The polycystic ovary syndrome – Not just a disorder caused by an imbalance of reproductive hormones
The polycystic ovary syndrome (PCOS), the most common endocrinopathy in women of reproductive age (5-8% of women), was first described in 1935 by Stein and Leventhal. Seventy-five years later, it’s known as an heterogeneous endocrine and metabolic disorder of unknown etiology. Many medical research projects are carried out due to the frequent clinical heterogeneity as well as its long-term metabolic and cardiovascular effects.
Polycystic ovary syndrome is a clinical diagnosis that has at least two of the following three characteristics:
- Chronic anaphylaxis (which manifests itself in case of amenorrhea or postmenopause, ie less than six cycles over a year).
- Biochemical hyperandrogenemia (increase of androgen levels in blood) or hyperandrogenism (clinical hyperandrogenemia without similar biochemical findings)
- Polycystic ovarian morphology during ultrasound scan
An important condition for the correct diagnosis of PCOS is to exclude the presence of any other endocrine disorder and / or the use of drugs that can cause anovulation and clinical or biochemical hyperandrogenemia.
The aetiopathogenesis of PCOS has not yet been clarified, although there are several theories about its causes. The most important are ovarian and adrenal function disorder, insulin resistance and compensatory hyperinsulinemia, Gonadotropin-releasing hormone (GnRH) and luteinizing hormone (LH) and three of them cause androgen excess. In case of the familial appearance of the syndrome, sometimes we found a positive family history of PCOS in our patient.
As mentioned above at the diagnosis characteristics, patients usually visit us if they has symptoms such as menstrual disorders (heavy periods or irregular frequent bleeding / absence of menstruation), infertility, hirsutism, androgenetic alopecia, acne. The recognition of the syndrome in its complete clinical expression has no pathognomonic signs and its phenotypic heterogeneity is a diagnostic challenge. Here, the assessment of the patient by an Endocrinologist plays an important role in ensuring that the medical history, objective examination and appropriate examinations make the right diagnosis and hence correct and personalized treatment.

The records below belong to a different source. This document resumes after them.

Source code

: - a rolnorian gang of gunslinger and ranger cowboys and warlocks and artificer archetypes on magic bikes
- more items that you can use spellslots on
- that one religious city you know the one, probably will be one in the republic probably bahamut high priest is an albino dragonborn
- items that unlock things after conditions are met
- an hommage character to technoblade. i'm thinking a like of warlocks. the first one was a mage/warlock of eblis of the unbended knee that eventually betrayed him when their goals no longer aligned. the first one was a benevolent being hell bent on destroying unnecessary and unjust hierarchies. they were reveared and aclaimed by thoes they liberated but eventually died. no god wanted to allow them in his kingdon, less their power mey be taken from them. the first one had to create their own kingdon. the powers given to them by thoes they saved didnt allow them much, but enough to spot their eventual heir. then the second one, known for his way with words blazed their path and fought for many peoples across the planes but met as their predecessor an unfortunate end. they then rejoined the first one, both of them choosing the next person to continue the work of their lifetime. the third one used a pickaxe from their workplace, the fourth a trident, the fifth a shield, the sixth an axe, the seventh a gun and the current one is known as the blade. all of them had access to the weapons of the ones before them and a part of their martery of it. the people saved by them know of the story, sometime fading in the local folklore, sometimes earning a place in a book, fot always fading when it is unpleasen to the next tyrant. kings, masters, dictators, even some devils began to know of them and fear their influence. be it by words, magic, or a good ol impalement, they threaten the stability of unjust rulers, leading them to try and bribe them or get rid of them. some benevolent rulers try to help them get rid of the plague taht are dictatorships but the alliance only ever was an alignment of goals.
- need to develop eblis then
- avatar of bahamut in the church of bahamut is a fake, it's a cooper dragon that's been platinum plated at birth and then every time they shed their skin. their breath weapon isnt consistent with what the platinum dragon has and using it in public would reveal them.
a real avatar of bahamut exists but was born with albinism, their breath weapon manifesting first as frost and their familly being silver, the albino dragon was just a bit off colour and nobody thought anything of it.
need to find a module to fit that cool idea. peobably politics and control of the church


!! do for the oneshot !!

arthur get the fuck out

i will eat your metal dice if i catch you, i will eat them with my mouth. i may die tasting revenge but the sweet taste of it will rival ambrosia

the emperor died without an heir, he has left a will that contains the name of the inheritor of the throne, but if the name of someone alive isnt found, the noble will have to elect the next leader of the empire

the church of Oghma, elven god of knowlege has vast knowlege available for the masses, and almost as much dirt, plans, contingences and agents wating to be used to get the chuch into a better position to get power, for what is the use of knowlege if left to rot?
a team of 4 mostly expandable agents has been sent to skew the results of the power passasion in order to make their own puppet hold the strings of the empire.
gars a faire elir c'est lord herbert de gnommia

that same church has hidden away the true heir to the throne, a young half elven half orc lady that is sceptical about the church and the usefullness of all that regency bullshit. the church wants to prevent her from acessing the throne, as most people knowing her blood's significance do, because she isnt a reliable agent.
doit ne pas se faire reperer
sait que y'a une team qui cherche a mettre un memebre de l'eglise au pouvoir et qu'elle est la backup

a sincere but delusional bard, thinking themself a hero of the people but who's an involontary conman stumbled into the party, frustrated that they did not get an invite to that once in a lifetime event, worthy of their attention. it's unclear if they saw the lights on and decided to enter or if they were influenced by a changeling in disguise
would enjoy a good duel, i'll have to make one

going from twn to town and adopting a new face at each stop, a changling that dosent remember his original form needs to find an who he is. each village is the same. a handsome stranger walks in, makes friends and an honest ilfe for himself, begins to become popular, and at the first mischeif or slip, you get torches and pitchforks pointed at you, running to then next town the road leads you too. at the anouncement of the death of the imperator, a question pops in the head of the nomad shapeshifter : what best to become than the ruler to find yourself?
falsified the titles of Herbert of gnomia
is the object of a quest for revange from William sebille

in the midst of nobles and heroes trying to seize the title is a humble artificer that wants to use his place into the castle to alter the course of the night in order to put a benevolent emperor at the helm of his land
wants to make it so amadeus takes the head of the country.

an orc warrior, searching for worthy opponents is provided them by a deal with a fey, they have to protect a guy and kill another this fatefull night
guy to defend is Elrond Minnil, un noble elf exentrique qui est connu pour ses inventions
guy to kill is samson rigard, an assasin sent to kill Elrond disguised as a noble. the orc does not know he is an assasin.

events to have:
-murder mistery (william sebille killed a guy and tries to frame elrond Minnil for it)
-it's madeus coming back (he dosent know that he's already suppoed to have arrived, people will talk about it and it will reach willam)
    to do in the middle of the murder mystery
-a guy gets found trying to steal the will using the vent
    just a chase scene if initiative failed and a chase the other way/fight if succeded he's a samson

As far as the patient’s therapeutic approach is concerned, it is important to bear in mind that PCOS is primarily a reproductive and metabolic disorder. 30-75% of women with PCOS are obese and in most cases have an abdominal body fat distribution, which is beneficial for well-known to all of us metabolic syndrome. Also in overweight and obese premenopausal women, the prevalence of PCOS is four times higher than in the general population. Women with PCOS and the absence of menstruation (obese and no) have an increased risk of Type 2 diabetes, which is even higher when obesity and family history of diabetes occur. In addition, PCOS is accompanied by a risk of high cholesterol, while postmenopausal women with PCOS have a high blood pressure levels.
In summary, the multisystemic clinical expression of PCOS implies a multidimensional therapeutic approach, and here, besides personalized medication, a change of a lifestyle, by adapting a right nutrition and physical activity, plays also an important role.